A categoria petroleira soube fazer a leitura correta da conjuntura e compreendeu a necessidade de um Acordo Coletivo de dois anos, que blinda os trabalhadores contra as demissões e preserva os principais direitos, inclusive a garantia da AMS, que está sob ataque desde 2016. Com o Acordo Coletivo pactuado por dois anos, petroleiros e petroleiras da ativa, aposentados e pensionistas terão a segurança necessária para somar forças com outras categorias que se mobilizam para derrubar as resoluções 22 e 23 da Comissão Interministerial de Governança Corporativa e de Administração de Participações Societárias da União (CGPAR), que alteraram as regras dos planos de saúde de empresas estatais.

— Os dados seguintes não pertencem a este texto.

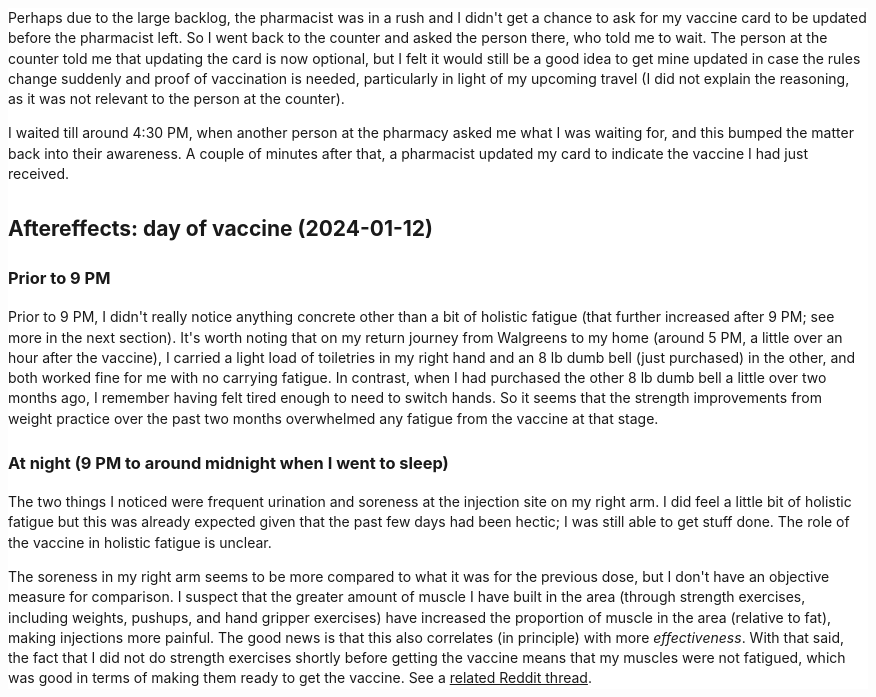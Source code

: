 Perhaps due to the large backlog, the pharmacist was in a rush and I
didn't get a chance to ask for my vaccine card to be updated before
the pharmacist left. So I went back to the counter and asked the
person there, who told me to wait. The person at the counter told me
that updating the card is now optional, but I felt it would still be a
good idea to get mine updated in case the rules change suddenly and
proof of vaccination is needed, particularly in light of my upcoming
travel (I did not explain the reasoning, as it was not relevant to the
person at the counter).

I waited till around 4:30 PM, when another person at the pharmacy
asked me what I was waiting for, and this bumped the matter back into
their awareness. A couple of minutes after that, a pharmacist updated
my card to indicate the vaccine I had just received.

## Aftereffects: day of vaccine (2024-01-12)

### Prior to 9 PM

Prior to 9 PM, I didn't really notice anything concrete other than a
bit of holistic fatigue (that further increased after 9 PM; see more
in the next section). It's worth noting that on my return journey from
Walgreens to my home (around 5 PM, a little over an hour after the
vaccine), I carried a light load of toiletries in my right hand and an
8 lb dumb bell (just purchased) in the other, and both worked fine for
me with no carrying fatigue. In contrast, when I had purchased the
other 8 lb dumb bell a little over two months ago, I remember having
felt tired enough to need to switch hands. So it seems that the
strength improvements from weight practice over the past two months
overwhelmed any fatigue from the vaccine at that stage.

### At night (9 PM to around midnight when I went to sleep)

The two things I noticed were frequent urination and soreness at the
injection site on my right arm. I did feel a little bit of holistic
fatigue but this was already expected given that the past few days had
been hectic; I was still able to get stuff done. The role of the
vaccine in holistic fatigue is unclear.

The soreness in my right arm seems to be more compared to what it was
for the previous dose, but I don't have an objective measure for
comparison. I suspect that the greater amount of muscle I have built
in the area (through strength exercises, including weights, pushups,
and hand gripper exercises) have increased the proportion of muscle in
the area (relative to fat), making injections more painful. The good
news is that this also correlates (in principle) with more
*effectiveness*. With that said, the fact that I did not do strength
exercises shortly before getting the vaccine means that my muscles
were not fatigued, which was good in terms of making them ready to get
the vaccine. See a [related Reddit
thread](https://www.reddit.com/r/FTMFitness/comments/juvw73/do_injections_hurt_more_after_gaining_muscle/).
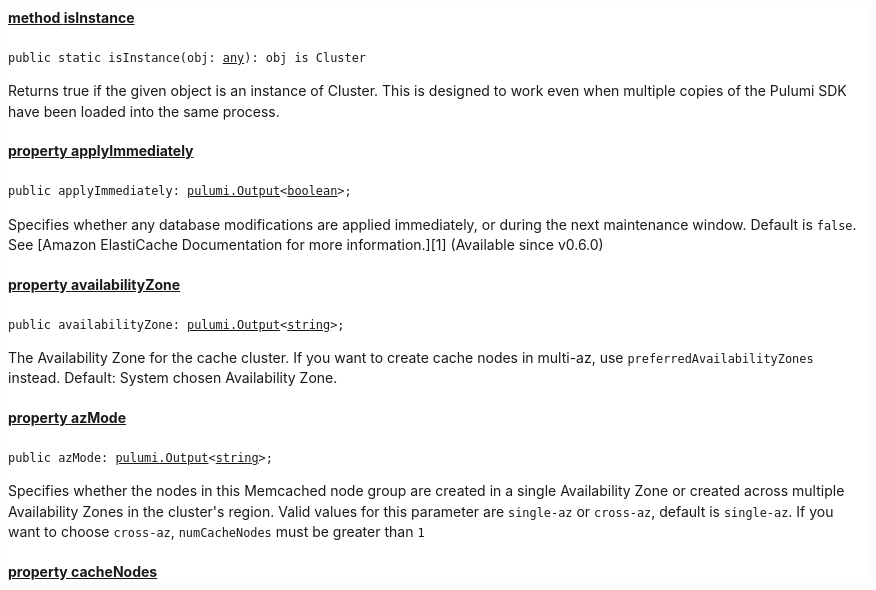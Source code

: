 <h4 class="pdoc-member-header" id="Cluster-isInstance">
<a class="pdoc-child-name" href="https://github.com/pulumi/pulumi-aws/blob/d10e445799fff2664ea743052464719b2970877d/sdk/nodejs/elasticache/cluster.ts#L89">method <b>isInstance</b></a>
</h4>


<pre class="highlight"><code><span class='kd'>public static </span>isInstance(obj: <span class='kd'><a href='https://www.typescriptlang.org/docs/handbook/basic-types.html#any'>any</a></span>): obj is Cluster</code></pre>


Returns true if the given object is an instance of Cluster.  This is designed to work even
when multiple copies of the Pulumi SDK have been loaded into the same process.

<h4 class="pdoc-member-header" id="Cluster-applyImmediately">
<a class="pdoc-child-name" href="https://github.com/pulumi/pulumi-aws/blob/d10e445799fff2664ea743052464719b2970877d/sdk/nodejs/elasticache/cluster.ts#L102">property <b>applyImmediately</b></a>
</h4>

<pre class="highlight"><code><span class='kd'>public </span>applyImmediately: <a href='/docs/reference/pkg/nodejs/pulumi/pulumi/#Output'>pulumi.Output</a>&lt;<span class='kd'><a href='https://developer.mozilla.org/en-US/docs/Web/JavaScript/Reference/Global_Objects/Boolean'>boolean</a></span>&gt;;</code></pre>

Specifies whether any database modifications
are applied immediately, or during the next maintenance window. Default is
`false`. See [Amazon ElastiCache Documentation for more information.][1]
(Available since v0.6.0)

<h4 class="pdoc-member-header" id="Cluster-availabilityZone">
<a class="pdoc-child-name" href="https://github.com/pulumi/pulumi-aws/blob/d10e445799fff2664ea743052464719b2970877d/sdk/nodejs/elasticache/cluster.ts#L106">property <b>availabilityZone</b></a>
</h4>

<pre class="highlight"><code><span class='kd'>public </span>availabilityZone: <a href='/docs/reference/pkg/nodejs/pulumi/pulumi/#Output'>pulumi.Output</a>&lt;<span class='kd'><a href='https://developer.mozilla.org/en-US/docs/Web/JavaScript/Reference/Global_Objects/String'>string</a></span>&gt;;</code></pre>

The Availability Zone for the cache cluster. If you want to create cache nodes in multi-az, use `preferredAvailabilityZones` instead. Default: System chosen Availability Zone.

<h4 class="pdoc-member-header" id="Cluster-azMode">
<a class="pdoc-child-name" href="https://github.com/pulumi/pulumi-aws/blob/d10e445799fff2664ea743052464719b2970877d/sdk/nodejs/elasticache/cluster.ts#L110">property <b>azMode</b></a>
</h4>

<pre class="highlight"><code><span class='kd'>public </span>azMode: <a href='/docs/reference/pkg/nodejs/pulumi/pulumi/#Output'>pulumi.Output</a>&lt;<span class='kd'><a href='https://developer.mozilla.org/en-US/docs/Web/JavaScript/Reference/Global_Objects/String'>string</a></span>&gt;;</code></pre>

Specifies whether the nodes in this Memcached node group are created in a single Availability Zone or created across multiple Availability Zones in the cluster's region. Valid values for this parameter are `single-az` or `cross-az`, default is `single-az`. If you want to choose `cross-az`, `numCacheNodes` must be greater than `1`

<h4 class="pdoc-member-header" id="Cluster-cacheNodes">
<a class="pdoc-child-name" href="https://github.com/pulumi/pulumi-aws/blob/d10e445799fff2664ea743052464719b2970877d/sdk/nodejs/elasticache/cluster.ts#L115">property <b>cacheNodes</b></a>
</h4>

O momento agora é de construção de novas frentes de luta contra as reformas herdadas do governo golpista de Temer e as que estão em curso, como a reforma administrativa, que impacta também os petroleiros.  “O ACT já está sendo atacado pelos ultraliberais, descontentes com a garantia no emprego que conquistamos. Temos pela frente o desafio de manter os direitos que preservamos a duras penas no Acordo, de derrubar as resoluções da CGPAR, de impedir a implantação da associação para gerir a AMS e o maior dos desafios, que é barrar as privatizações. A categoria deve participar e divulgar as campanhas Petrobras Fica, pressionando prefeitos, governadores, parlamentares, e também se engajar nos processos eleitorais. Precisamos alterar os rumos políticos do país, pois, só assim, conseguiremos ter de volta uma Petrobrás forte, integrada e impulsionadora do desenvolvimento nacional”, afirma Deyvid Bacelar.   

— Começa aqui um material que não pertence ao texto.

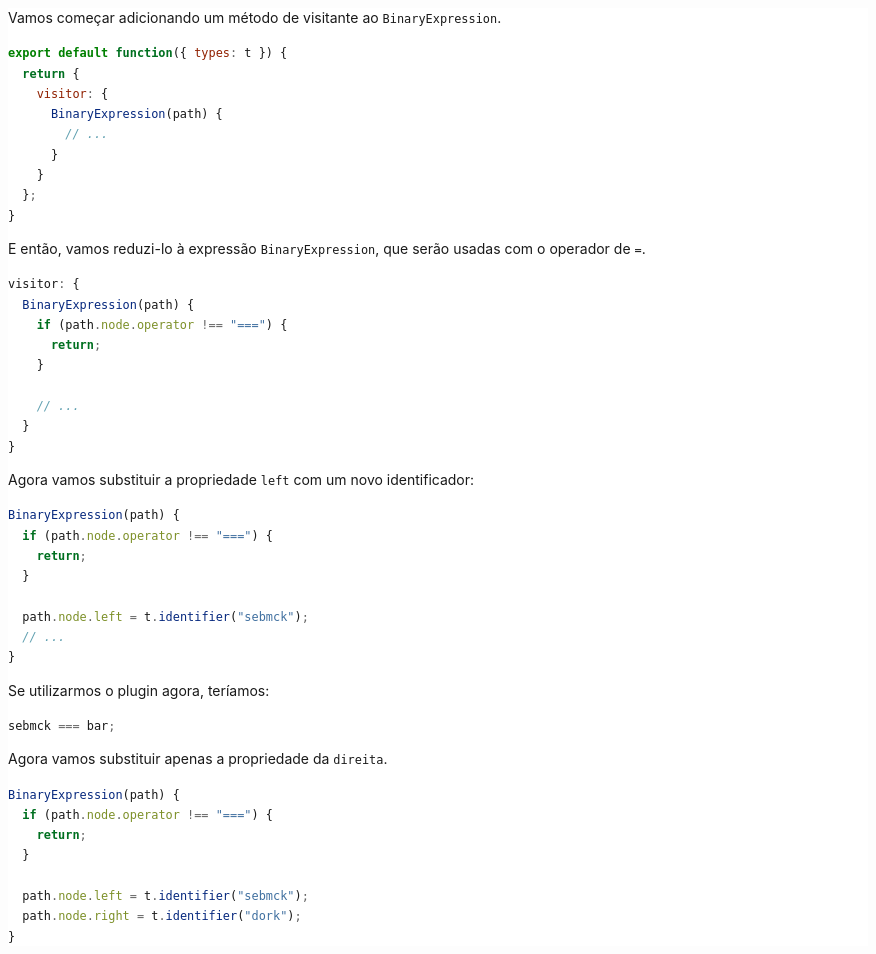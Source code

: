 Vamos começar adicionando um método de visitante ao `BinaryExpression`.

```js
export default function({ types: t }) {
  return {
    visitor: {
      BinaryExpression(path) {
        // ...
      }
    }
  };
}
```

E então, vamos reduzi-lo à expressão `BinaryExpression`, que serão usadas com o operador de `=`.

```js
visitor: {
  BinaryExpression(path) {
    if (path.node.operator !== "===") {
      return;
    }

    // ...
  }
}
```

Agora vamos substituir a propriedade `left` com um novo identificador:

```js
BinaryExpression(path) {
  if (path.node.operator !== "===") {
    return;
  }

  path.node.left = t.identifier("sebmck");
  // ...
}
```

Se utilizarmos o plugin agora, teríamos:

```js
sebmck === bar;
```

Agora vamos substituir apenas a propriedade da `direita`.

```js
BinaryExpression(path) {
  if (path.node.operator !== "===") {
    return;
  }

  path.node.left = t.identifier("sebmck");
  path.node.right = t.identifier("dork");
}
```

Por que o ACT dos petroleiros é tão atacado?

O Acordo Coletivo de Trabalho traz em suas cláusulas as conquistas históricas da categoria petroleira e também a força de sua organização sindical. Não à toa, é considerado um dos maiores e mais completos acordos coletivos do país. Entre 2005 e 2013, o ACT passou de 113 para 186 cláusulas. Apesar da sua importância e abrangência, ele vem sofrendo duros ataques não só dos gestores do Sistema Petrobrás, como também de uma divisão sindical petroleira, que sempre indicou a rejeição de todas as propostas de ACT construídas pela categoria, sem jamais apresentar alternativas viáveis para os trabalhadores.

Com o golpe de 2016, que contou com o apoio de muitos dos que já vinham atacando o Acordo Coletivo, o Sistema Petrobrás começou a sofrer o maior desmonte da sua história, com perda de diversos ativos que foram privatizados, desinvestimentos, redução drástica dos efetivos próprios, demissões em massa de terceirizados e uma série de ataques aos direitos da categoria. As resoluções 22 e 23 da CGPAR são parte desse projeto político imposto através de um golpe de Estado que foi erroneamente tratado como impeachment por muitos trabalhadores.

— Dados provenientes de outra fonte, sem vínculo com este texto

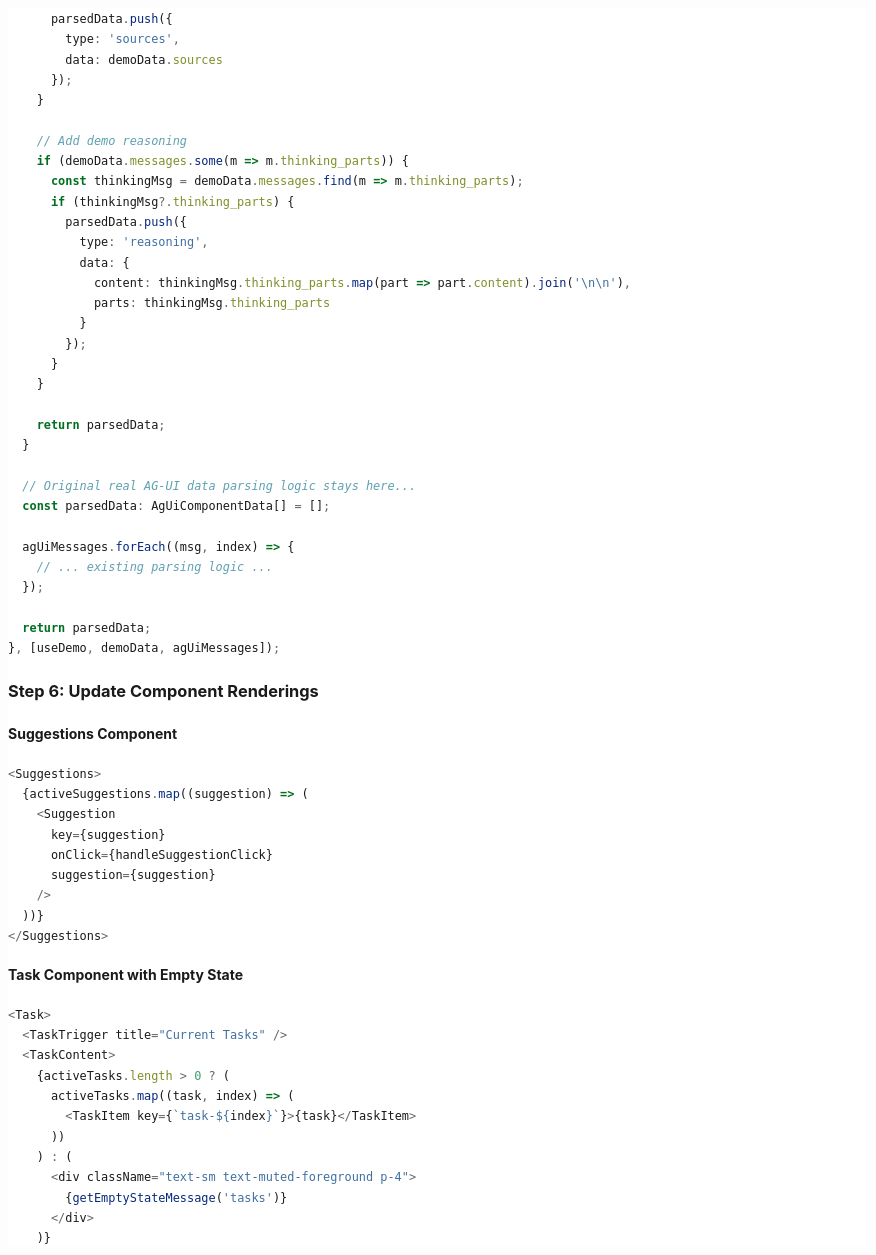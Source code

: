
 ```typescript
      parsedData.push({
        type: 'sources',
        data: demoData.sources
      });
    }

    // Add demo reasoning
    if (demoData.messages.some(m => m.thinking_parts)) {
      const thinkingMsg = demoData.messages.find(m => m.thinking_parts);
      if (thinkingMsg?.thinking_parts) {
        parsedData.push({
          type: 'reasoning',
          data: {
            content: thinkingMsg.thinking_parts.map(part => part.content).join('\n\n'),
            parts: thinkingMsg.thinking_parts
          }
        });
      }
    }

    return parsedData;
  }

  // Original real AG-UI data parsing logic stays here...
  const parsedData: AgUiComponentData[] = [];

  agUiMessages.forEach((msg, index) => {
    // ... existing parsing logic ...
  });

  return parsedData;
}, [useDemo, demoData, agUiMessages]);
```

### Step 6: Update Component Renderings

#### Suggestions Component
```typescript
<Suggestions>
  {activeSuggestions.map((suggestion) => (
    <Suggestion
      key={suggestion}
      onClick={handleSuggestionClick}
      suggestion={suggestion}
    />
  ))}
</Suggestions>
```

#### Task Component with Empty State
```typescript
<Task>
  <TaskTrigger title="Current Tasks" />
  <TaskContent>
    {activeTasks.length > 0 ? (
      activeTasks.map((task, index) => (
        <TaskItem key={`task-${index}`}>{task}</TaskItem>
      ))
    ) : (
      <div className="text-sm text-muted-foreground p-4">
        {getEmptyStateMessage('tasks')}
      </div>
    )}
```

O ACT de 2020 é reflexo do golpe de 2016, das reformas ultraliberais do governo Temer, do projeto fascista eleito em 2018.  “É evidente que não é o acordo que gostaríamos de ter pactuado, mas é o melhor acordo possível dentro da atual conjuntura, o acordo que nos dará respaldo nesses próximos dois anos para manter a AMS, impedir demissões sem justa causa e preservar a essência dos direitos históricos da categoria”, ressalta o coordenador geral da FUP.